Beginning with the opening line, set down each line of the material below exactly, stopping once the line with "## Shutting Down the System" is done.

**DATA TO USE**
_ _ _ _ _ _ _
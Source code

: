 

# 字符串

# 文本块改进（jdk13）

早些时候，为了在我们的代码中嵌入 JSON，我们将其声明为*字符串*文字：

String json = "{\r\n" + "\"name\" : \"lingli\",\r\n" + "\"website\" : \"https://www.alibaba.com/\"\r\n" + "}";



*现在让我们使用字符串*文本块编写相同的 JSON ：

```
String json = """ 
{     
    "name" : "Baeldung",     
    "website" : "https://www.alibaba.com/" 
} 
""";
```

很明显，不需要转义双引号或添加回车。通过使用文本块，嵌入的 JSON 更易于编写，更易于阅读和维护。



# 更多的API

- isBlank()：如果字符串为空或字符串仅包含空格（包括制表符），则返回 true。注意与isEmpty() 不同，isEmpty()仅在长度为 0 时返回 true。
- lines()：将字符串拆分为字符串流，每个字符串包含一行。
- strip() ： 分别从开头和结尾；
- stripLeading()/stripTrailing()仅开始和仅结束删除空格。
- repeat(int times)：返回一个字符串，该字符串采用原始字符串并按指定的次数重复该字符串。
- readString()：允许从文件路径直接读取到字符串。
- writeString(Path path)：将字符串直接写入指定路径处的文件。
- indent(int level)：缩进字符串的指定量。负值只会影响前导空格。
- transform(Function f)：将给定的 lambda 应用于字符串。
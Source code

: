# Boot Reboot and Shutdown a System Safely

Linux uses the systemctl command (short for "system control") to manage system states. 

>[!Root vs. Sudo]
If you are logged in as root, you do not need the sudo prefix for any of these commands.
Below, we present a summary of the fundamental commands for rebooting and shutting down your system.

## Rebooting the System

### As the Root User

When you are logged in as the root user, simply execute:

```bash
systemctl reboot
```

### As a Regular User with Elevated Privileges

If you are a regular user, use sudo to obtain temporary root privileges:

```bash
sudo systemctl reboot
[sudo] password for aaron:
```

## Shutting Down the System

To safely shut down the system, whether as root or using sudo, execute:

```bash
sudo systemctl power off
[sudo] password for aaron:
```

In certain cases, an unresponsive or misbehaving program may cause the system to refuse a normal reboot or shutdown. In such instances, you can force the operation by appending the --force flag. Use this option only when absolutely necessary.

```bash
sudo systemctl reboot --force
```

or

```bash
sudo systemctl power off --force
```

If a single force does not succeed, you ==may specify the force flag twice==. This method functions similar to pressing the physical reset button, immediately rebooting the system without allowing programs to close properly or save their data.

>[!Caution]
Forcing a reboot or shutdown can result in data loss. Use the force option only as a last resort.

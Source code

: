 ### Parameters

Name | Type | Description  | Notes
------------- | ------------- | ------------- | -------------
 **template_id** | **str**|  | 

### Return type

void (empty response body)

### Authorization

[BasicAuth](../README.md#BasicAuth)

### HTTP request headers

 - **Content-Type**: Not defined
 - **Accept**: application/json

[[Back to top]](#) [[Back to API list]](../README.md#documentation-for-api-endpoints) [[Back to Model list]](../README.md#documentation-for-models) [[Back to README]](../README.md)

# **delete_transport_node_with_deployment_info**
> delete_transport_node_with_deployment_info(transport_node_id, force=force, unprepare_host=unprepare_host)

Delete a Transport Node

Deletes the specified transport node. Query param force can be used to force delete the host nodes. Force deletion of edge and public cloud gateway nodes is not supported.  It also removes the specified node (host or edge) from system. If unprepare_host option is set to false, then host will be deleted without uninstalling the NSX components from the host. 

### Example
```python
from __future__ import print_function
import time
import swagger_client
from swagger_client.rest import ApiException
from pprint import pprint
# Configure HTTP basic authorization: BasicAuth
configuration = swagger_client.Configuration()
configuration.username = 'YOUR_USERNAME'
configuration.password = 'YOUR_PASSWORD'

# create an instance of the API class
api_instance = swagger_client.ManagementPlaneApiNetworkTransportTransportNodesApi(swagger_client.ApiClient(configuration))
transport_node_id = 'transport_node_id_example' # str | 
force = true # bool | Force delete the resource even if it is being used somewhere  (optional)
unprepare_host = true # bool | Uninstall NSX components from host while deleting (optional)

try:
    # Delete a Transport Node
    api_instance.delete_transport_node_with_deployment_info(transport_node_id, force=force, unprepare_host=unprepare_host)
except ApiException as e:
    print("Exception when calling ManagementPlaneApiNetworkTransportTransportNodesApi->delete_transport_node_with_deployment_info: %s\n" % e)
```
_ _ _ _ _ _ _
**OUTPUT FOR THIS EXERCISE**
Source code

: 

# 字符串

# 文本块改进（jdk13）

早些时候，为了在我们的代码中嵌入 JSON，我们将其声明为*字符串*文字：

String json = "{\r\n" + "\"name\" : \"lingli\",\r\n" + "\"website\" : \"https://www.alibaba.com/\"\r\n" + "}";



*现在让我们使用字符串*文本块编写相同的 JSON ：

```
String json = """ 
{     
    "name" : "Baeldung",     
    "website" : "https://www.alibaba.com/" 
} 
""";
```

很明显，不需要转义双引号或添加回车。通过使用文本块，嵌入的 JSON 更易于编写，更易于阅读和维护。



# 更多的API

- isBlank()：如果字符串为空或字符串仅包含空格（包括制表符），则返回 true。注意与isEmpty() 不同，isEmpty()仅在长度为 0 时返回 true。
- lines()：将字符串拆分为字符串流，每个字符串包含一行。
- strip() ： 分别从开头和结尾；
- stripLeading()/stripTrailing()仅开始和仅结束删除空格。
- repeat(int times)：返回一个字符串，该字符串采用原始字符串并按指定的次数重复该字符串。
- readString()：允许从文件路径直接读取到字符串。
- writeString(Path path)：将字符串直接写入指定路径处的文件。
- indent(int level)：缩进字符串的指定量。负值只会影响前导空格。
- transform(Function f)：将给定的 lambda 应用于字符串。
Source code

:# Boot Reboot and Shutdown a System Safely

Linux uses the systemctl command (short for "system control") to manage system states. 

>[!Root vs. Sudo]
If you are logged in as root, you do not need the sudo prefix for any of these commands.
Below, we present a summary of the fundamental commands for rebooting and shutting down your system.

## Rebooting the System

### As the Root User

When you are logged in as the root user, simply execute:

```bash
systemctl reboot
```

### As a Regular User with Elevated Privileges

If you are a regular user, use sudo to obtain temporary root privileges:

```bash
sudo systemctl reboot
[sudo] password for aaron:
```

## Shutting Down the System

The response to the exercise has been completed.